A principal inovação de Darwin foi, sem dúvida, sustenta a autora que
estou a seguir, a invenção da história do ser vivo enquanto história
lenta, “deriva”, dizia, porquanto desprovido do motor que
teria constituído uma capacidade intrínseca de adaptação própria da vida
ou a hereditariedade dos caracteres adquiridos proposta por Lamarck. Os
instrumentos do naturalista dão-nos a possibilidade de reunir
indícios que o guiarão na tentativa de reconstituir uma situação
concreta, de identificar relações e não representar o fenómeno como
função munida de variáveis independentes.
As ciências da prova não são as ciências do indício. A incerteza é o
húmus das ciências de campo. O que um campo permite afirmar pode ser
contradito por outro, sem que um dos dois testemunhos seja falso.
Afinal, os “evolucionistas” ainda não conseguem narrar-nos como se
criou o olho; mas conseguiram fazer a história dos seres vivos de um
modo que reinventa o olhar que sobre eles lançamos”.

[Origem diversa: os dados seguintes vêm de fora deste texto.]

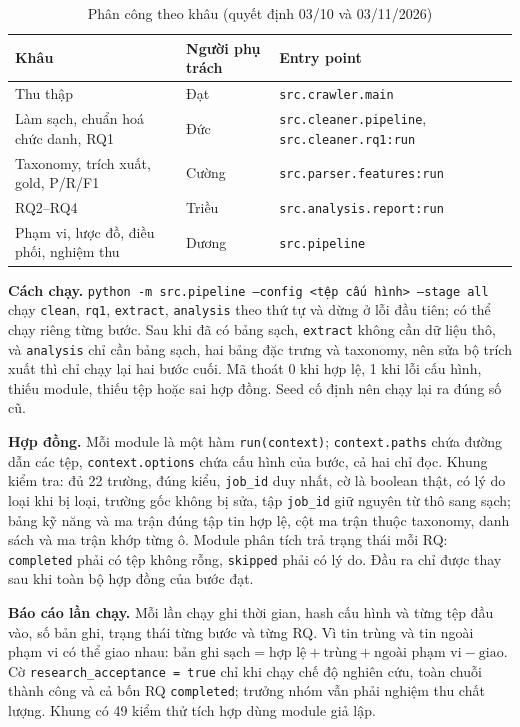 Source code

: \documentclass[12pt]{article}
\newcommand{\code}[1]{\texttt{#1}}
\begin{document}
\begin{table}[htbp]
\centering
\caption{Phân công theo khâu (quyết định 03/10 và 03/11/2026)}
\label{tab:owners}
\renewcommand{\arraystretch}{1.15}
\begin{tabularx}{\textwidth}{>{\raggedright\arraybackslash}p{4.6cm} l X}
\toprule
\textbf{Khâu} & \textbf{Người phụ trách} & \textbf{Entry point} \\
\midrule
Thu thập & Đạt & \code{src.crawler.main} \\
Làm sạch, chuẩn hoá chức danh, RQ1 & Đức & \code{src.cleaner.pipeline}, \code{src.cleaner.rq1:run} \\
Taxonomy, trích xuất, gold, P/R/F1 & Cường & \code{src.parser.features:run} \\
RQ2--RQ4 & Triều & \code{src.analysis.report:run} \\
Phạm vi, lược đồ, điều phối, nghiệm thu & Dương & \code{src.pipeline} \\
\bottomrule
\end{tabularx}
\end{table}

\textbf{Cách chạy.} \code{python -m src.pipeline --config <tệp cấu hình> --stage all} chạy \code{clean}, \code{rq1}, \code{extract}, \code{analysis} theo thứ tự và dừng ở lỗi đầu tiên; có thể chạy riêng từng bước. Sau khi đã có bảng sạch, \code{extract} không cần dữ liệu thô, và \code{analysis} chỉ cần bảng sạch, hai bảng đặc trưng và taxonomy, nên sửa bộ trích xuất thì chỉ chạy lại hai bước cuối. Mã thoát 0 khi hợp lệ, 1 khi lỗi cấu hình, thiếu module, thiếu tệp hoặc sai hợp đồng. Seed cố định nên chạy lại ra đúng số cũ.

\textbf{Hợp đồng.} Mỗi module là một hàm \code{run(context)}; \code{context.paths} chứa đường dẫn các tệp, \code{context.options} chứa cấu hình của bước, cả hai chỉ đọc. Khung kiểm tra: đủ 22 trường, đúng kiểu, \code{job\_id} duy nhất, cờ là boolean thật, có lý do loại khi bị loại, trường gốc không bị sửa, tập \code{job\_id} giữ nguyên từ thô sang sạch; bảng kỹ năng và ma trận đúng tập tin hợp lệ, cột ma trận thuộc taxonomy, danh sách và ma trận khớp từng ô. Module phân tích trả trạng thái mỗi RQ: \code{completed} phải có tệp không rỗng, \code{skipped} phải có lý do. Đầu ra chỉ được thay sau khi toàn bộ hợp đồng của bước đạt.

\textbf{Báo cáo lần chạy.} Mỗi lần chạy ghi thời gian, hash cấu hình và từng tệp đầu vào, số bản ghi, trạng thái từng bước và từng RQ. Vì tin trùng và tin ngoài phạm vi có thể giao nhau: $\text{bản ghi sạch} = \text{hợp lệ} + \text{trùng} + \text{ngoài phạm vi} - \text{giao}$. Cờ \code{research\_acceptance = true} chỉ khi chạy chế độ nghiên cứu, toàn chuỗi thành công và cả bốn RQ \code{completed}; trưởng nhóm vẫn phải nghiệm thu chất lượng. Khung có 49 kiểm thử tích hợp dùng module giả lập.
\end{document}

O aniversário dos 200 anos do nascimento
de Charles Darwin fez aparecer na opinião pública uma polémica entre
criacionismo e evolucionismo, vistos muitas vezes como opostos e
excludentes, quando não é assim, afirma o arcebispo de São Paulo. «A
criação não exclui a evolução, nem o contrário», destaca o cardeal, em
artigo publicado na edição desta semana do jornal arquidiocesano «O São
Paulo» (18 de fevereiro de 2009) (ZENIT.org)
Segundo o arcebispo, «a evolução é um fato evidente e não pode ser posta
em dúvida; porém, se ela explica como as coisas se diferenciam e mudam,
por diversos factores, ela, contudo, não explica a origem absoluta
dessas coisas». «É um facto que somente evolui e se transforma aquilo
que já existe. Donde, ou de quem cada ser recebeu a existência e a ordem
interna para ser aquilo que é, e não outra coisa?» «Do nada? – prossegue
Dom Odilo –. Do nada, nada surge, a não ser que algum agente “crie”,
isto é, dê origem, tire do nada e faça existir algo. O acaso poderia ser
este factor determinante? Como seria inteligente este acaso! A teoria do
acaso é absurda. É melhor crer
em Deus criador, isso não é absurdo.» O arcebispo, que certamente não
leu J. Monod, afirma que a evolução «explica “como” as coisas chegaram a
ser aquilo que são, mas não explica o fato mesmo da existência das
coisas, nem sua ordem interna e seu significado».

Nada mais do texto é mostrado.